# Parallel Processing in Python
- simple threading system
- threads run under one process and share memory
- has some concurrent data structures, like queues, locks, semaphores
- roughly similar to Java concurrency facilities
- [doc](https://docs.python.org/3.5/library/threading.html#module-threading)
- generators are a way to do "manually scheduled threads"

In [1]:
import time
import threading

def counter(n):
    for j in range(n):
        print('count is', j)
        time.sleep(1)

t = threading.Thread(target=counter, args=[5])
t.start()

count is 0
count is 1
count is 2
count is 3
count is 4


# concurrent programming
- REALLY REALLY hard
- simple example of a [race condition](https://en.wikipedia.org/wiki/Race_condition)

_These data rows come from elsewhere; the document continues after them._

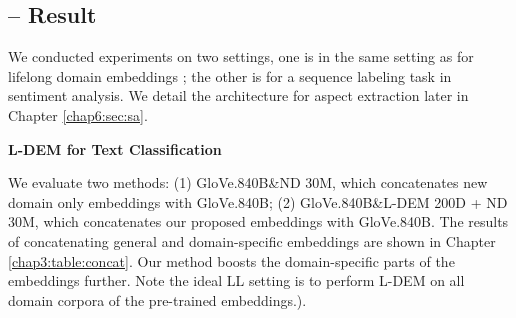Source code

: \subsection{-- Result}
We conducted experiments on two settings, one is in the same setting as for lifelong domain embeddings \cite{xumeta}; the other is for a sequence labeling task in sentiment analysis. We detail the architecture for aspect extraction later in Chapter \ref{chap6:sec:sa}.

\textbf{L-DEM for Text Classification}

\begin{table}
\begin{center}
\end{center}
\label{chap3:table:concat}
\caption{Concatenating Word Embeddings}
\end{table}

We evaluate two methods: (1) GloVe.840B\&ND 30M, which concatenates new domain only embeddings with GloVe.840B; (2) GloVe.840B\&L-DEM 200D + ND 30M, which concatenates our proposed embeddings with GloVe.840B. 
The results of concatenating general and domain-specific embeddings are shown in Chapter \ref{chap3:table:concat}.
Our method boosts the domain-specific parts of the embeddings further.
Note the ideal LL setting is to perform L-DEM on all domain corpora of the pre-trained embeddings.).



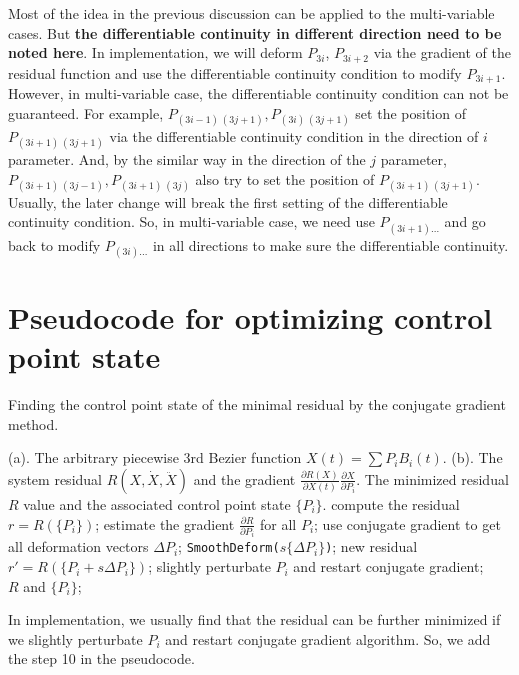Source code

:\documentclass[12pt]{article}
\begin{document}
Most of the idea in the previous discussion can be applied to the multi-variable cases.
But \textbf{the differentiable continuity in different direction need to be noted here}.
In implementation, we will deform $P_{3i}$, $P_{3i+2}$ via the gradient of the residual function and use the differentiable continuity condition to modify $P_{3i+1}$.
However, in multi-variable case, the differentiable continuity condition can not be guaranteed.
For example, $P_{(3i-1)\,(3j+1)},P_{(3i)\,(3j+1)}$ set the position of $P_{(3i+1)\,(3j+1)}$ via the differentiable continuity condition in the direction of $i$ parameter.
And, by the similar way in the direction of the $j$ parameter, $P_{(3i+1)\,(3j-1)},P_{(3i+1)\,(3j)}$ also try to set the position of $P_{(3i+1)\,(3j+1)}$.
Usually, the later change will break the first setting of the differentiable continuity condition.
So, in multi-variable case, we need use $P_{(3i+1)...}$ and go back to modify $P_{(3i)...}$ in all directions to make sure the differentiable continuity.





\section{Pseudocode for optimizing control point state}


\begin{algorithm}[H]
	\renewcommand{\thealgorithm}{}
	\caption{Finding the control point state of the minimal residual by the conjugate gradient method.}
	\begin{algorithmic}[1]
		\Require 
		(a). The arbitrary piecewise 3rd Bezier function $X(t)=\sum P_i B_i(t)$. \qquad\qquad  (b). The system residual $R(X,\dot{X},\ddot{X})$ and the gradient $\frac{\partial R(X)}{\partial X(t)}\frac{\partial X}{\partial P_i}$.
		\Ensure
		The minimized residual $R$ value and the associated control point state $\{P_i\}$. \vspace{2mm}
		\Repeat
			\State compute the residual $r=R(\{P_i\})$;
        	\State estimate the gradient $\frac{\partial R}{\partial P_i}$ for all $P_i$;	
			\State use conjugate gradient to get all deformation vectors $\Delta P_i$;
				\State \texttt{SmoothDeform($s \{\Delta P_i\}$)};		
				\State new residual $r'=R(\{P_i + s \Delta P_i\})$;		
		  	\EndWhile
			  \State slightly perturbate $P_i$ and restart conjugate gradient;
			\EndIf
		 \\
		\Return $R$ and $\{P_i\}$;
	\end{algorithmic}
\end{algorithm}
%
In implementation, we usually find that the residual can be further minimized if we slightly perturbate $P_i$ and restart conjugate gradient algorithm.
So, we add the step 10 in the pseudocode.
\end{document}
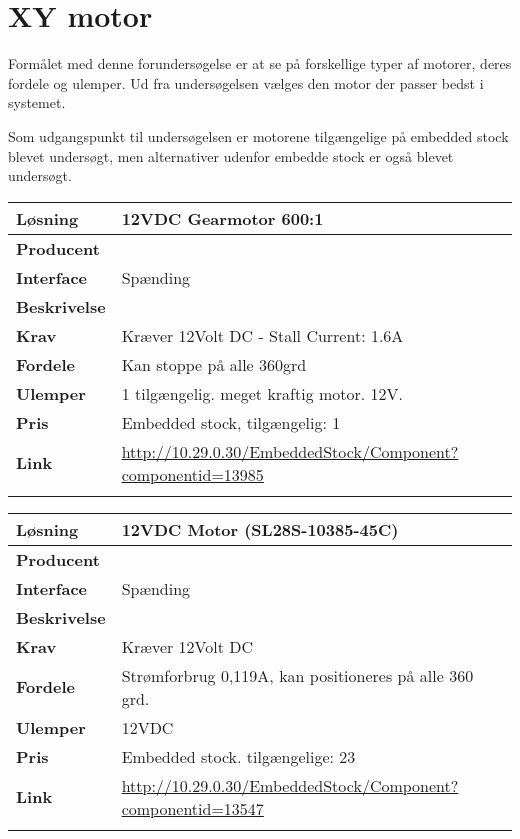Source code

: \section{XY motor}
Formålet med denne forundersøgelse er at se på forskellige typer af motorer, deres fordele og ulemper. Ud fra undersøgelsen vælges den motor der passer bedst i systemet.

Som udgangspunkt til undersøgelsen er motorene tilgængelige på embedded stock blevet undersøgt, men alternativer udenfor embedde stock er også blevet undersøgt. 

\begin{table}[H] \centering
\begin{tabular}{|p{3cm}|p{11cm}|}
	\hline
	\textbf{Løsning}		
	    & 12VDC Gearmotor 600:1
	\\ \hline
	\textbf{Producent} 		
	    & 
	\\ \hline
	\textbf{Interface} 		
	    & Spænding
	 \\ \hline
	\textbf{Beskrivelse} 	
	    & 
	\\ \hline
	\textbf{Krav} 			
	    & Kræver 12Volt DC - Stall Current: 1.6A
	\\ \hline
	\textbf{Fordele}		
	    & Kan stoppe på alle 360grd
	\\ \hline
	\textbf{Ulemper} 		
	    & 1 tilgængelig. meget kraftig motor. 12V.
	\\ \hline
	\textbf{Pris} 			
	    & Embedded stock, tilgængelig: 1
	\\ \hline
	\textbf{Link} 			
	    & \url{http://10.29.0.30/EmbeddedStock/Component?componentid=13985}
	\\ \hline
	\multicolumn{2}{|c|}{} 
    \\ \hline
\end{tabular}
\end{table}

\begin{table}[H] \centering
\begin{tabular}{|p{3cm}|p{11cm}|}
	\hline
	\textbf{Løsning}		
	    & 12VDC Motor (SL28S-10385-45C)
	\\ \hline
	\textbf{Producent} 		
	    & 
	\\ \hline
	\textbf{Interface} 		
	    & Spænding
	\\ \hline
	\textbf{Beskrivelse} 	
	    & 
	\\ \hline
	\textbf{Krav} 			
	    & Kræver 12Volt DC
	\\ \hline
	\textbf{Fordele}		
	    & Strømforbrug 0,119A, kan positioneres på alle 360 grd.
	\\ \hline
	\textbf{Ulemper} 		
	    & 12VDC
	\\ \hline
	\textbf{Pris} 			
	    & Embedded stock. tilgængelige: 23
	\\ \hline
	\textbf{Link} 			
	    & \url{http://10.29.0.30/EmbeddedStock/Component?componentid=13547} 
	\\ \hline
	\multicolumn{2}{|c|}{} 
    \\ \hline
\end{tabular}
\end{table}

# Global Interpreter Lock(GIL)
- CPython solves the concurrency problem by NOT being concurrent!
- The GIL can only be aquired by ONE thread at a time
- No matter how many threads you have, only ONE core will be used
- Really bad for CPU bound tasks
- GIL is released during I/O, so not so bad for I/O bound tasks
- for CPU bound tasks, use can separate processes, instead of threads
- however, processes are more "heavyweight" than threads, and do not share memory
- can move CPU bound tasks into to C - ctypes releases the GIL on a C function call
- Java and C++ do not have this problem
- Java has excellent concurrency facilities

# multiprocessing module
- run multiple Python processes
- avoids the GIL, but more expensive
- [doc](https://docs.python.org/3.5/library/multiprocessing.html)

In [2]:
from multiprocessing import Pool

def square(x):
    return x*x

# make a pool of 5 pythons
# each square call will run in a separate Python executable

p = Pool(5)
print(p.map(square, [1, 2, 3]))

[1, 4, 9]


In [3]:
p.close()